Below are some records; work out how many of their lines contain "width" and give the number only.

§ §

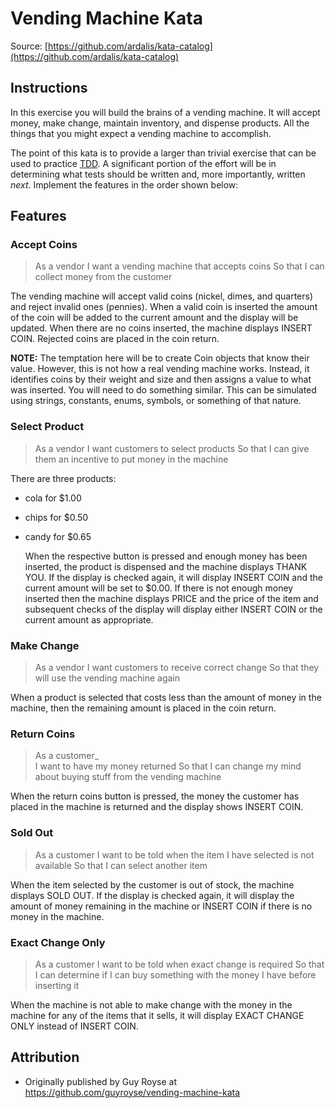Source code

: Vending Machine Kata
====================

Source: [https://github.com/ardalis/kata-catalog](https://github.com/ardalis/kata-catalog)

## Instructions

In this exercise you will build the brains of a vending machine. It will accept money, make change, maintain
inventory, and dispense products. All the things that you might expect a vending machine to accomplish.

The point of this kata is to provide a larger than trivial exercise that can be used to
practice [TDD](https://deviq.com/practices/test-driven-development). A significant
portion of the effort will be in determining what tests should be written and, more importantly, written *next*. Implement the features in
the order shown below:

## Features

### Accept Coins

> As a vendor
> I want a vending machine that accepts coins
> So that I can collect money from the customer

The vending machine will accept valid coins (nickel, dimes, and quarters) and reject invalid ones (pennies). When a
valid coin is inserted the amount of the coin will be added to the current amount and the display will be updated.
When there are no coins inserted, the machine displays INSERT COIN. Rejected coins are placed in the coin return.

**NOTE:** The temptation here will be to create Coin objects that know their value. However, this is not how a real
vending machine works. Instead, it identifies coins by their weight and size and then assigns a value to what
was inserted. You will need to do something similar. This can be simulated using strings, constants, enums,
symbols, or something of that nature.

### Select Product

> As a vendor
> I want customers to select products
> So that I can give them an incentive to put money in the machine

There are three products:

- cola for $1.00
- chips for $0.50
- candy for $0.65

  When the respective button is pressed and enough money has been inserted, the product is dispensed and the machine displays THANK YOU. If
  the display is checked again, it will display INSERT COIN and the current amount will be set to $0.00. If there is not enough money
  inserted then the machine displays PRICE and the price of the item and subsequent checks of the display will display either INSERT COIN or
  the current amount as appropriate.

### Make Change

> As a vendor
> I want customers to receive correct change
> So that they will use the vending machine again

When a product is selected that costs less than the amount of money in the machine, then the remaining amount is placed in the coin return.

### Return Coins

> As a customer_  
> I want to have my money returned
> So that I can change my mind about buying stuff from the vending machine

When the return coins button is pressed, the money the customer has placed in the machine is returned and the display shows INSERT COIN.

### Sold Out

> As a customer
> I want to be told when the item I have selected is not available
> So that I can select another item

When the item selected by the customer is out of stock, the machine displays SOLD OUT. If the display is checked again, it will display the
amount of money remaining in the machine or INSERT COIN if there is no money in the machine.

### Exact Change Only

> As a customer
> I want to be told when exact change is required
> So that I can determine if I can buy something with the money I have before inserting it

When the machine is not able to make change with the money in the machine for any of the items that it sells, it will
display EXACT CHANGE ONLY instead of INSERT COIN.

## Attribution

- Originally published by Guy Royse at https://github.com/guyroyse/vending-machine-kata
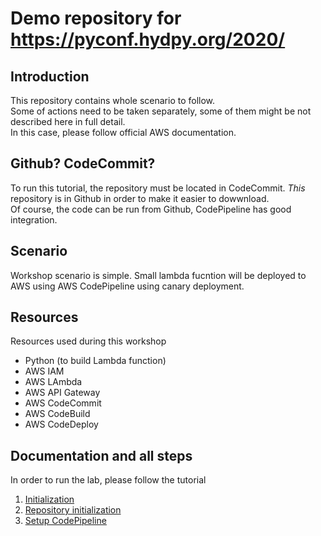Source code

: # Demo repository for https://pyconf.hydpy.org/2020/

## Introduction

This repository contains whole scenario to follow.  
Some of actions need to be taken separately, some of them might be not described here in full detail.  
In this case, please follow official AWS documentation.

## Github? CodeCommit?

To run this tutorial, the repository must be located in CodeCommit. _This_ repository is in Github in order to make it easier to dowwnload.  
Of course, the code can be run from Github, CodePipeline has good integration. 

## Scenario

Workshop scenario is simple. Small lambda fucntion will be deployed to AWS using AWS CodePipeline using canary deployment.

## Resources

Resources used during this workshop

* Python (to build Lambda function)
* AWS IAM
* AWS LAmbda
* AWS API Gateway
* AWS CodeCommit
* AWS CodeBuild
* AWS CodeDeploy

## Documentation and all steps

In order to run the lab, please follow the tutorial

1. [Initialization](docs/001_initialization.md)
2. [Repository initialization](docs/002_repository)
3. [Setup CodePipeline](docs/003-IaC.md)
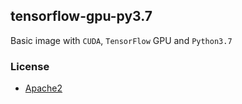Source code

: ## tensorflow-gpu-py3.7

Basic image with `CUDA`, `TensorFlow` GPU and `Python3.7`

### License
- [Apache2](/LICENSE)
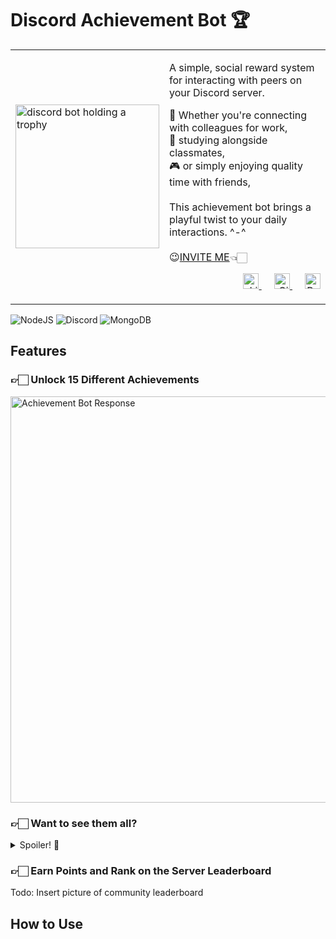 # Discord Achievement Bot 🏆
<table>
  <tr>
    <td valign="center">
      <img src="https://github.com/user-attachments/assets/406e37c2-c822-4cf9-a9f0-8a062ab90a8d" alt="discord bot holding a trophy" style="width: 230px;">
    </td>
    <td valign="top">
      <p>A simple, social reward system for interacting with peers on your Discord server.</p>
      💼 Whether you're connecting with colleagues for work, <br>
      📘 studying alongside classmates, <br>
      🎮 or simply enjoying quality time with friends, <br> <br>
      This achievement bot brings a playful twist to your daily interactions. ^-^ <br> <br>
      <span>😉<a href="https://www.webdevrachel.com" target="_blank">INVITE ME</a>👈🏻</span>
      <p align="right">
        <a href="https://www.linkedin.com/in/rachel-miller-mlr/" rel="nofollow">
          <img src="https://github.com/user-attachments/assets/a4b51cde-a789-4900-8fd5-9fe5ed9aec4e" alt="LinkdIn" style="width: 25px; margin-left: 20px;">
        </a>
        <a href="https://github.com/rkmiller131" rel="nofollow">
          <img src="https://github.com/user-attachments/assets/d9653fab-615e-44a6-92c9-ccf6dea15a7a" alt="GitHub" style="width: 25px; margin-left: 20px;">
        </a>
        <a href="https://webdevrachel.com/" rel="nofollow">
          <img src="https://github.com/user-attachments/assets/67d984b9-95ae-419c-97cc-53abc8d8cd5c" alt="Portfolio" style="width: 25px; margin-left: 20px;">
        </a>
      </p>
    </td>
  </tr>
</table>

![NodeJS](https://img.shields.io/badge/node.js-6DA55F?style=for-the-badge&logo=node.js&logoColor=white) 
![Discord](https://img.shields.io/badge/Discord-%235865F2.svg?style=for-the-badge&logo=discord&logoColor=white)
![MongoDB](https://img.shields.io/badge/MongoDB-%234ea94b.svg?style=for-the-badge&logo=mongodb&logoColor=white)

## Features
<h3>👉🏻 Unlock 15 Different Achievements</h3>
<img src="https://github.com/user-attachments/assets/0f93ef2f-6ab2-40e3-8e64-e9487bd985ca" alt="Achievement Bot Response" style="width: 650px;"/>
<br>
<h3>👉🏻 Want to see them all?</h3>
<details>
  <summary>Spoiler! 👀</summary>
  Todo: Put image of all achievment badges
</details>
<h3>👉🏻 Earn Points and Rank on the Server Leaderboard</h3>
Todo: Insert picture of community leaderboard

## How to Use
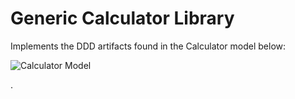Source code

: # Generic Calculator Library

Implements the DDD artifacts found in the Calculator model below:

![Calculator Model](./assets/calculator.png)

.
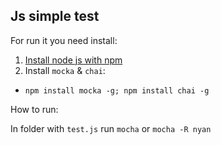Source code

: ## Js simple test

For run it you need install:
1. [Install node js with npm](https://docs.npmjs.com/getting-started/installing-node)
2. Install `mocka` & `chai`:
  * `npm install mocka -g; npm install chai -g`

How to run:

In folder with `test.js` run `mocha` or `mocha -R nyan`




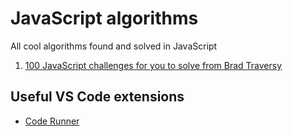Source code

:# JavaScript algorithms

All cool algorithms found and solved in JavaScript

1. [100 JavaScript challenges for you to solve from Brad Traversy](https://www.udemy.com/course/javascript-challenges/learn/lecture/39721014?start=30)

## Useful VS Code extensions

- [Code Runner](https://marketplace.visualstudio.com/items?itemName=formulahendry.code-runner)
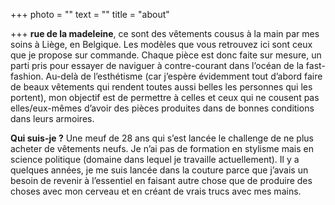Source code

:+++
photo = ""
text = ""
title = "about"

+++
**rue de la madeleine**, ce sont des vêtements cousus à la main par mes soins à Liège, en Belgique. Les modèles que vous retrouvez ici sont ceux que je propose sur commande. Chaque pièce est donc faite sur mesure, un parti pris pour essayer de naviguer à contre-courant dans l’océan de la fast-fashion. Au-delà de l’esthétisme (car j’espère évidemment tout d’abord faire de beaux vêtements qui rendent toutes aussi belles les personnes qui les portent), mon objectif est de permettre à celles et ceux qui ne cousent pas elles/eux-mêmes d’avoir des pièces produites dans de bonnes conditions dans leurs armoires.

**Qui suis-je ?** Une meuf de 28 ans qui s’est lancée le challenge de ne plus acheter de vêtements neufs. Je n’ai pas de formation en stylisme mais en science politique (domaine dans lequel je travaille actuellement). Il y a quelques années, je me suis lancée dans la couture parce que j’avais un besoin de revenir à l’essentiel en faisant autre chose que de produire des choses avec mon cerveau et en créant de vrais trucs avec mes mains.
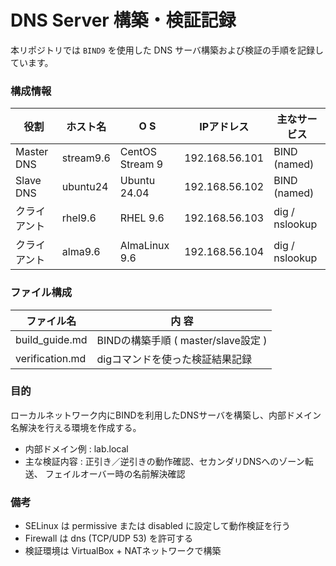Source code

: # DNS Server 構築・検証記録  
本リポジトリでは `BIND9` を使用した DNS サーバ構築および検証の手順を記録しています。

### 構成情報  
| 役割 | ホスト名 | O S | IPアドレス | 主なサービス |  
|------|-----------|----|-------------|---------------|  
| Master DNS | stream9.6 | CentOS Stream 9 | 192.168.56.101 | BIND (named) |  
| Slave DNS | ubuntu24 | Ubuntu 24.04 | 192.168.56.102 | BIND (named) |  
| クライアント | rhel9.6 | RHEL 9.6 | 192.168.56.103 | dig / nslookup |  
| クライアント | alma9.6 | AlmaLinux 9.6 | 192.168.56.104 | dig / nslookup |  

### ファイル構成  
| ファイル名	| 内  容 |  
|-----------|----|  
| build_guide.md	| BINDの構築手順 ( master/slave設定 ) |  
| verification.md | digコマンドを使った検証結果記録 |  

### 目的    
ローカルネットワーク内にBINDを利用したDNSサーバを構築し、内部ドメイン名解決を行える環境を作成する。
- 内部ドメイン例 : lab.local  
- 主な検証内容 : 正引き／逆引きの動作確認、セカンダリDNSへのゾーン転送、 フェイルオーバー時の名前解決確認  

### 備考  
- SELinux は permissive または disabled に設定して動作検証を行う  
- Firewall は dns (TCP/UDP 53) を許可する  
- 検証環境は VirtualBox + NATネットワークで構築  
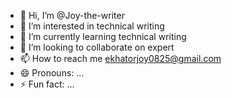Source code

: - 👋 Hi, I’m @Joy-the-writer
- 👀 I’m interested in technical writing 
- 🌱 I’m currently learning technical writing 
- 💞️ I’m looking to collaborate on expert 
- 📫 How to reach me ekhatorjoy0825@gmail.com
- 😄 Pronouns: ...
- ⚡ Fun fact: ...

<!---
Joy-the-writer is a ✨ special ✨ repository because its `README.md` (this file) appears on your GitHub profile.
You can click the Preview link to take a look at your changes.
--->
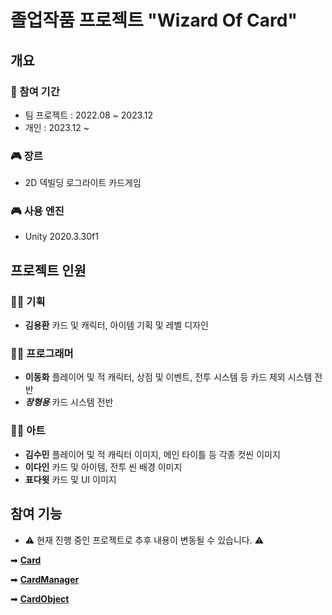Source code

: # 졸업작품 프로젝트 "Wizard Of Card"

## 개요

### 📅 참여 기간
- 팀 프로젝트 : 2022.08 ~ 2023.12
- 개인	    : 2023.12 ~

### 🎮 장르
- 2D 덱빌딩 로그라이트 카드게임

### 🎮 사용 엔진
- Unity 2020.3.30f1

## 프로젝트 인원

### 👨‍💼 기획
- **김용환** 카드 및 캐릭터, 아이템 기획 및 레벨 디자인

### 🧑‍💻 프로그래머
- **이동화** 플레이어 및 적 캐릭터, 상점 및 이벤트, 전투 시스템 등 카드 제외 시스템 전반
- _**장형용**_ 카드 시스템 전반

### 👨‍🎨 아트
- **김수민** 플레이어 및 적 캐릭터 이미지, 메인 타이틀 등 각종 컷씬 이미지 
- **이다인** 카드 및 아이템, 전투 씬 배경 이미지
- **표다윗** 카드 및 UI 이미지

## 참여 기능
- ⚠ 현재 진행 중인 프로젝트로 추후 내용이 변동될 수 있습니다. ⚠

➡ **[Card](https://github.com/RouFelis/WizardOfCard_Portfolio/wiki/Card)**

➡ **[CardManager](https://github.com/RouFelis/WizardOfCard_Portfolio/wiki/CardManager)**

➡ **[CardObject](https://github.com/RouFelis/WizardOfCard_Portfolio/wiki/CardObject)**
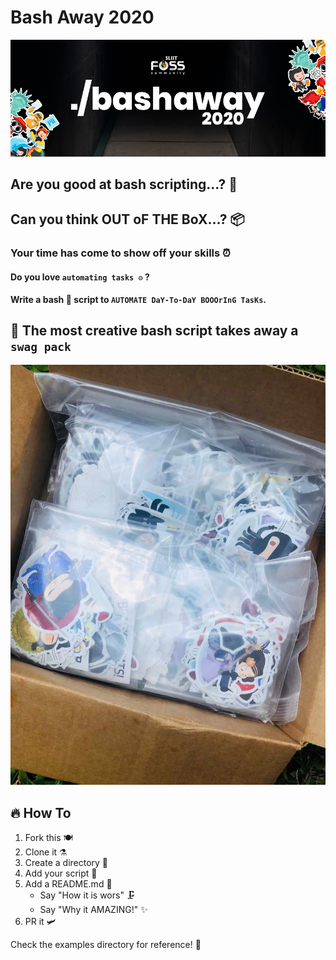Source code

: # Bash Away 2020

![Banner](./assets/banner.png)

## Are you good at bash scripting...? 💫

## Can you think OUT oF THE BoX...? 📦

### Your time has come to show off your skills ⏰

#### Do you love `automating tasks ⚙️` ?

__Write a bash 🔧 script to `AUTOMATE DaY-To-DaY BOOOrInG TasKs`.__

## 🚀 The most creative bash script takes away a `swag pack`

![swag pack](./assets/swagpack.jpg)

## 🔥 How To


1. Fork this 🍽
2. Clone it ⚗️
3. Create a directory 📂
4. Add your script 🥣
5. Add a README.md 🚧
   - Say "How it is wors" 🗜
   - Say "Why it AMAZING!" ✨
6. PR it 🛩

Check the examples directory for reference! 📕
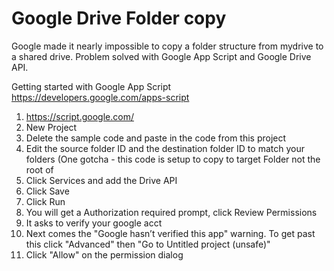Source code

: # Google Drive Folder copy 
Google made it nearly impossible to copy a folder structure from mydrive to a shared drive. Problem solved with Google App Script and Google Drive API. 

Getting started with Google App Script https://developers.google.com/apps-script
1. https://script.google.com/
2. New Project
3. Delete the sample code and paste in the code from this project
4. Edit the source folder ID and the destination folder ID to match your folders (One gotcha - this code is setup to copy to target Folder not the root of 
5. Click Services and add the Drive API
6. Click Save
7. Click Run
8. You will get a Authorization required prompt, click Review Permissions
9. It asks to verify your google acct 
10. Next comes the "Google hasn’t verified this app" warning. To get past this click "Advanced" then "Go to Untitled project (unsafe)"
11. Click "Allow" on the permission dialog

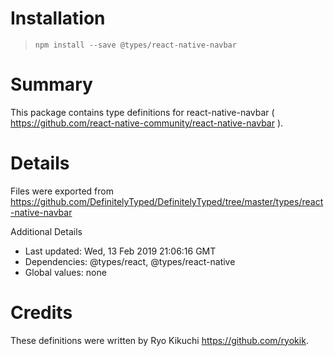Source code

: # Installation
> `npm install --save @types/react-native-navbar`

# Summary
This package contains type definitions for react-native-navbar ( https://github.com/react-native-community/react-native-navbar ).

# Details
Files were exported from https://github.com/DefinitelyTyped/DefinitelyTyped/tree/master/types/react-native-navbar

Additional Details
 * Last updated: Wed, 13 Feb 2019 21:06:16 GMT
 * Dependencies: @types/react, @types/react-native
 * Global values: none

# Credits
These definitions were written by Ryo Kikuchi <https://github.com/ryokik>.
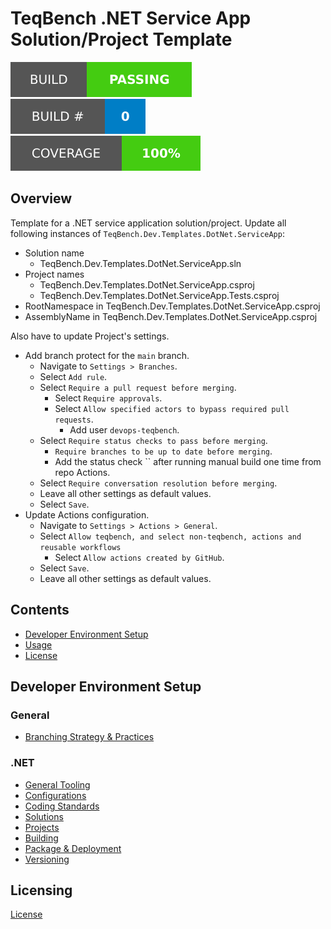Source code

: ﻿# TeqBench .NET Service App Solution/Project Template

![Build Status Badge](.badges/build-status.svg) ![Build Number Badge](.badges/build-number.svg) ![Coverage](.badges/code-coverage.svg)

## Overview

Template for a .NET service application solution/project. Update all following instances of `TeqBench.Dev.Templates.DotNet.ServiceApp`:

- Solution name
    - TeqBench.Dev.Templates.DotNet.ServiceApp.sln
- Project names
    - TeqBench.Dev.Templates.DotNet.ServiceApp.csproj
    - TeqBench.Dev.Templates.DotNet.ServiceApp.Tests.csproj
- RootNamespace in TeqBench.Dev.Templates.DotNet.ServiceApp.csproj
- AssemblyName in TeqBench.Dev.Templates.DotNet.ServiceApp.csproj

Also have to update Project's settings.

- Add branch protect for the `main` branch.
    - Navigate to `Settings > Branches`.
    - Select `Add rule`.
    - Select `Require a pull request before merging`.
        - Select `Require approvals`.
        - Select `Allow specified actors to bypass required pull requests`.
            - Add user `devops-teqbench`.
    - Select `Require status checks to pass before merging`.
        - `Require branches to be up to date before merging`.
        - Add the status check `` after running manual build one time from repo Actions.
    - Select `Require conversation resolution before merging`.
    - Leave all other settings as default values.
    - Select `Save`.
- Update Actions configuration.
    - Navigate to `Settings > Actions > General`.
    - Select `Allow teqbench, and select non-teqbench, actions and reusable workflows`
        - Select `Allow actions created by GitHub`.
    - Select `Save`.
    - Leave all other settings as default values.

## Contents
- [Developer Environment Setup](#Developer+Environment+Setup)
- [Usage](#Usage)
- [License](#License)

## Developer Environment Setup

### General
- [Branching Strategy & Practices](https://github.com/teqbench/teqbench.docs/wiki/Branching-Strategy)

### .NET
- [General Tooling](https://github.com/teqbench/teqbench.docs/wiki/.NET-General-Tooling)
- [Configurations](https://github.com/teqbench/teqbench.docs/wiki/.NET-Configuration-Standards)
- [Coding Standards](https://github.com/teqbench/teqbench.docs/wiki/.NET-Coding-Standards)
- [Solutions](https://github.com/teqbench/teqbench.docs/wiki/.NET-Solutions)
- [Projects](https://github.com/teqbench/teqbench.docs/wiki/.NET-Projects)
- [Building](https://github.com/teqbench/teqbench.docs/wiki/.NET-Build-Process)
- [Package & Deployment](https://github.com/teqbench/teqbench.docs/wiki/.NET-Package-Deploy)
- [Versioning](https://github.com/teqbench/teqbench.docs/wiki/.NET-Versioning-Standards)

## Licensing

[License](https://github.com/teqbench/teqbench.docs/wiki/License)

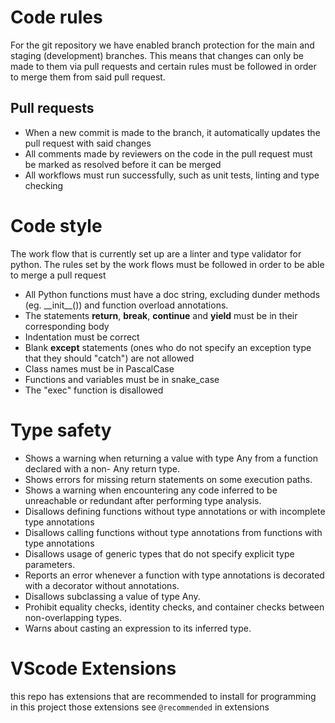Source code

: # Code rules

For the git repository we have enabled branch protection for the main and staging (development) branches. This means that changes can only be made to them via pull requests and certain rules must be followed in order to merge them from said pull request.

## Pull requests
 * When a new commit is made to the branch, it automatically updates the pull request with said changes
 * All comments made by reviewers on the code in the pull request must be marked as resolved before it can be merged
 * All workflows must run successfully, such as unit tests, linting and type checking

# Code style

The work flow that is currently set up are a linter and type validator for python. The rules set by the work flows must be followed in order to be able to merge a pull request
 * All Python functions must have a doc string, excluding dunder methods (eg. \_\_init\_\_()) and function overload annotations.
 * The statements **return**, **break**, **continue** and **yield** must be in their corresponding body
 * Indentation must be correct
 * Blank **except** statements (ones who do not specify an exception type that they should "catch") are not allowed
 * Class names must be in PascalCase
 * Functions and variables must be in snake\_case
 * The "exec" function is disallowed

# Type safety
 * Shows a warning when returning a value with type Any from a function declared with a non- Any return type.
 * Shows errors for missing return statements on some execution paths.
 * Shows a warning when encountering any code inferred to be unreachable or redundant after performing type analysis.
 * Disallows defining functions without type annotations or with incomplete type annotations
 * Disallows calling functions without type annotations from functions with type annotations
 * Disallows usage of generic types that do not specify explicit type parameters.
 * Reports an error whenever a function with type annotations is decorated with a decorator without annotations.
 * Disallows subclassing a value of type Any.
 * Prohibit equality checks, identity checks, and container checks between non-overlapping types.
 * Warns about casting an expression to its inferred type.

# VScode Extensions
 this repo has extensions that are recommended to install for programming in this project those extensions see `@recommended` in extensions 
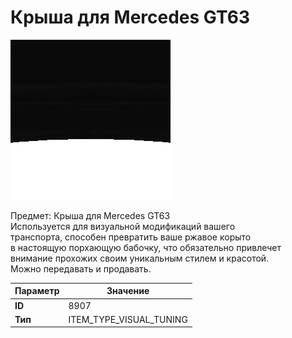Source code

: # Крыша для Mercedes GT63

![Item Image](../img/8907.webp?raw=true)

Предмет: Крыша для Mercedes GT63<br>Используется для визуальной модификаций вашего<br>транспорта, способен превратить ваше ржавое корыто<br>в настоящую порхающую бабочку, что обязательно привлечет<br>внимание прохожих своим уникальным стилем и красотой.<br>Можно передавать и продавать.


| Параметр | Значение |
|----------|----------|
| **ID** | 8907 |
| **Тип** | ITEM_TYPE_VISUAL_TUNING |

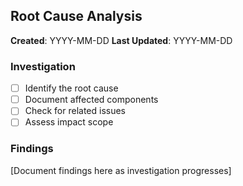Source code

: ## Root Cause Analysis

**Created**: YYYY-MM-DD **Last Updated**: YYYY-MM-DD

### Investigation

- [ ] Identify the root cause
- [ ] Document affected components
- [ ] Check for related issues
- [ ] Assess impact scope

### Findings

[Document findings here as investigation progresses]

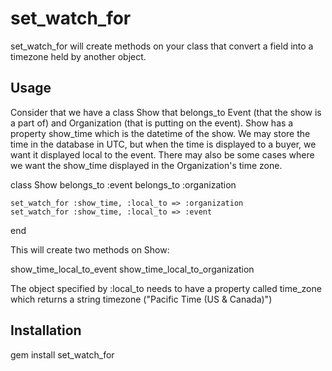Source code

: # set_watch_for

set_watch_for will create methods on your class that convert a field into a timezone held by another object.

## Usage

Consider that we have a class Show that belongs_to Event (that the show is a part of) and Organization (that is putting on the event).  Show has a property show_time which is the datetime of the show.  We may store the time in the database in UTC, but when the time is displayed to a buyer, we want it displayed local to the event.  There may also be some cases where we want the show_time displayed in the Organization's time zone.

  class Show
    belongs_to :event
    belongs_to :organization
  
    set_watch_for :show_time, :local_to => :organization
    set_watch_for :show_time, :local_to => :event
  end

This will create two methods on Show:

  show_time_local_to_event
  show_time_local_to_organization

The object specified by :local_to needs to have a property called time_zone which returns a string timezone ("Pacific Time (US & Canada)")

## Installation 

gem install set_watch_for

§ §

#### [ANSWER FOR THIS EXERCISE]
5